The data below holds the lines to copy: everything from the line containing "This headset could" to the line containing "For one, the", both ends included, set down exactly.

######

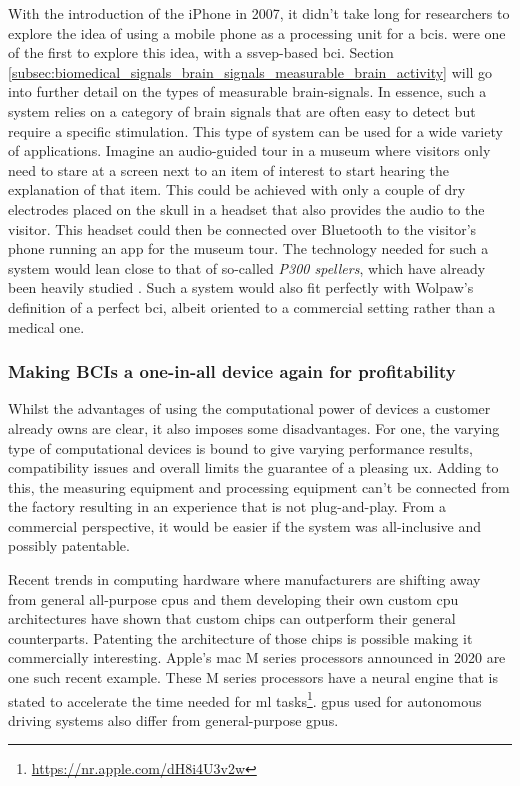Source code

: With the introduction of the iPhone in 2007, it didn't take long for researchers to explore the idea of using a mobile phone as a processing unit for a \glspl{bci}.
\citet{early_bci_phone} were one of the first to explore this idea, with a \gls{ssvep}-based \gls{bci}.
Section \ref{subsec:biomedical_signals_brain_signals_measurable_brain_activity} will go into further detail on the types of measurable brain-signals.
In essence, such a system relies on a category of brain signals that are often easy to detect but require a specific stimulation.
This type of system can be used for a wide variety of applications.
Imagine an audio-guided tour in a museum where visitors only need to stare at a screen next to an item of interest to start hearing the explanation of that item.
This could be achieved with only a couple of dry electrodes placed on the skull in a headset that also provides the audio to the visitor.
This headset could then be connected over Bluetooth to the visitor's phone running an app for the museum tour.
The technology needed for such a system would lean close to that of so-called \textit{P300 spellers}, which have already been heavily studied \citep{p300_spellers_review, p300_keyboard_flashing, p300_spellers}.
Such a system would also fit perfectly with Wolpaw's definition of a perfect \gls{bci}, albeit oriented to a commercial setting rather than a medical one.


\subsubsection{Making BCIs a one-in-all device again for profitability}
\label{subsubsec:bci_gaining_popularity_better_processing_profitibility}

Whilst the advantages of using the computational power of devices a customer already owns are clear, it also imposes some disadvantages.
For one, the varying type of computational devices is bound to give varying performance results, compatibility issues and overall limits the guarantee of a pleasing \gls{ux}.
Adding to this, the measuring equipment and processing equipment can't be connected from the factory resulting in an experience that is not plug-and-play.
From a commercial perspective, it would be easier if the system was all-inclusive and possibly patentable. 

Recent trends in computing hardware where manufacturers are shifting away from general all-purpose \glspl{cpu} and them developing their own custom \gls{cpu} architectures have shown that custom chips can outperform their general counterparts.
Patenting the architecture of those chips is possible making it commercially interesting.
Apple's mac M series processors announced in 2020 are one such recent example.
These M series processors have a neural engine that is stated to accelerate the time needed for \gls{ml} tasks\footnote{\url{https://nr.apple.com/dH8i4U3v2w}}.
\Glspl{gpu} used for autonomous driving systems also differ from general-purpose \glspl{gpu}.

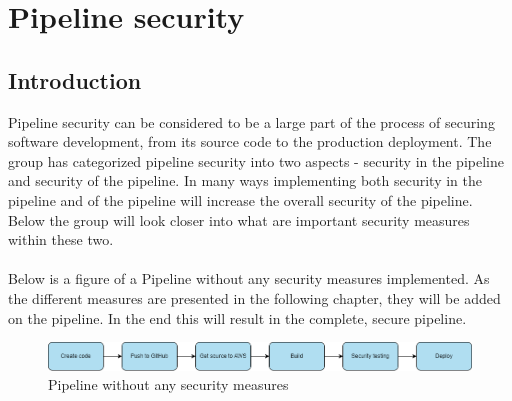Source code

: \chapter{Pipeline security}
\section{Introduction}
Pipeline security can be considered to be a large part of the process of securing software development, from its source code to the production deployment. The group has categorized pipeline security into two aspects - security in the pipeline and security of the pipeline. In many ways implementing both security in the pipeline and of the pipeline will increase the overall security of the pipeline. Below the group will look closer into what are important security measures within these two. 
\\~\\
Below is a figure of a \gls{Pipeline} without any security measures implemented. As the different measures are presented in the following chapter, they will be added on the pipeline. In the end this will result in the complete, secure pipeline.

\vspace{2mm}
\begin{figure}[H]
    \centering
    \includegraphics[width=0.8\columnwidth]{Images/SecurePipeline-Page-3.drawio.png}
    \caption{Pipeline without any security measures}
    \label{fig: Pipeline without any security measures}
\end{figure}



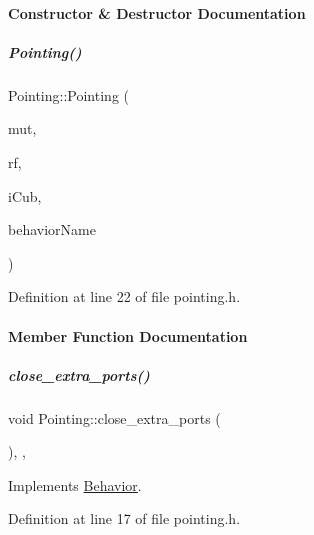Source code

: \paragraph{Constructor \& Destructor Documentation}
\mbox{\label{group__behaviorManager_a9c8ff6e312704973cd3fac5b955bf613}} 
\subparagraph{\texorpdfstring{Pointing()}{Pointing()}}
{\footnotesize\ttfamily Pointing\+::\+Pointing (\begin{DoxyParamCaption}\item[{yarp\+::os\+::\+Mutex $\ast$}]{mut,  }\item[{yarp\+::os\+::\+Resource\+Finder \&}]{rf,  }\item[{\hyperlink{group__icubclient__clients_classicubclient_1_1ICubClient}{icubclient\+::\+I\+Cub\+Client} $\ast$}]{i\+Cub,  }\item[{std\+::string}]{behavior\+Name }\end{DoxyParamCaption})\hspace{0.3cm}{\ttfamily [inline]}}



Definition at line 22 of file pointing.\+h.



\paragraph{Member Function Documentation}
\mbox{\label{group__behaviorManager_a28ede20962e35d2ec2680f66ba371a0f}} 
\subparagraph{\texorpdfstring{close\+\_\+extra\+\_\+ports()}{close\_extra\_ports()}}
{\footnotesize\ttfamily void Pointing\+::close\+\_\+extra\+\_\+ports (\begin{DoxyParamCaption}{ }\end{DoxyParamCaption})\hspace{0.3cm}{\ttfamily [inline]}, {\ttfamily [protected]}, {\ttfamily [virtual]}}



Implements \hyperlink{group__behaviorManager_affd22d1516cd32ff4f42694a1e6f9ab1}{Behavior}.



Definition at line 17 of file pointing.\+h.

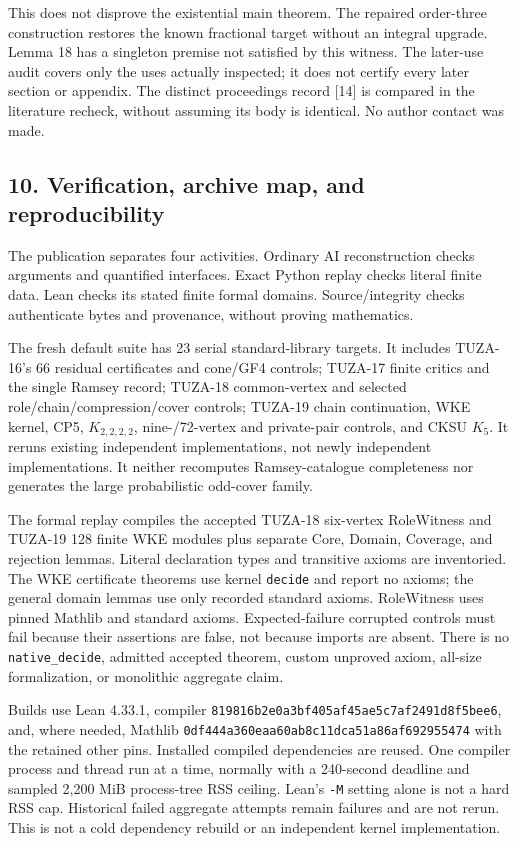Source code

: \documentclass[11pt,a4paper]{article}
\begin{document}
This does not disprove the existential main theorem. The repaired order-three construction restores the known fractional target without an integral upgrade. Lemma 18 has a singleton premise not satisfied by this witness. The later-use audit covers only the uses actually inspected; it does not certify every later section or appendix. The distinct proceedings record {[}14{]} is compared in the literature recheck, without assuming its body is identical. No author contact was made.

\subsection{10. Verification, archive map, and reproducibility}\label{verification-archive-map-and-reproducibility}

The publication separates four activities. Ordinary AI reconstruction checks arguments and quantified interfaces. Exact Python replay checks literal finite data. Lean checks its stated finite formal domains. Source/integrity checks authenticate bytes and provenance, without proving mathematics.

The fresh default suite has 23 serial standard-library targets. It includes TUZA-16's 66 residual certificates and cone/GF4 controls; TUZA-17 finite critics and the single Ramsey record; TUZA-18 common-vertex and selected role/chain/compression/cover controls; TUZA-19 chain continuation, WKE kernel, CP5, \(K_{2,2,2,2}\), nine-/72-vertex and private-pair controls, and CKSU \(K_5\). It reruns existing independent implementations, not newly independent implementations. It neither recomputes Ramsey-catalogue completeness nor generates the large probabilistic odd-cover family.

The formal replay compiles the accepted TUZA-18 six-vertex RoleWitness and TUZA-19 128 finite WKE modules plus separate Core, Domain, Coverage, and rejection lemmas. Literal declaration types and transitive axioms are inventoried. The WKE certificate theorems use kernel \texttt{decide} and report no axioms; the general domain lemmas use only recorded standard axioms. RoleWitness uses pinned Mathlib and standard axioms. Expected-failure corrupted controls must fail because their assertions are false, not because imports are absent. There is no \texttt{native\_decide}, admitted accepted theorem, custom unproved axiom, all-size formalization, or monolithic aggregate claim.

Builds use Lean 4.33.1, compiler \texttt{819816b2e0a3bf405af45ae5c7af2491d8f5bee6}, and, where needed, Mathlib \texttt{0df444a360eaa60ab8c11dca51a86af692955474} with the retained other pins. Installed compiled dependencies are reused. One compiler process and thread run at a time, normally with a 240-second deadline and sampled 2,200 MiB process-tree RSS ceiling. Lean's \texttt{-M} setting alone is not a hard RSS cap. Historical failed aggregate attempts remain failures and are not rerun. This is not a cold dependency rebuild or an independent kernel implementation.
\end{document}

######

**FINAL ANSWER:**
This headset could then be connected over Bluetooth to the visitor's phone running an app for the museum tour.
The technology needed for such a system would lean close to that of so-called \textit{P300 spellers}, which have already been heavily studied \citep{p300_spellers_review, p300_keyboard_flashing, p300_spellers}.
Such a system would also fit perfectly with Wolpaw's definition of a perfect \gls{bci}, albeit oriented to a commercial setting rather than a medical one.


\subsubsection{Making BCIs a one-in-all device again for profitability}
\label{subsubsec:bci_gaining_popularity_better_processing_profitibility}

Whilst the advantages of using the computational power of devices a customer already owns are clear, it also imposes some disadvantages.
For one, the varying type of computational devices is bound to give varying performance results, compatibility issues and overall limits the guarantee of a pleasing \gls{ux}.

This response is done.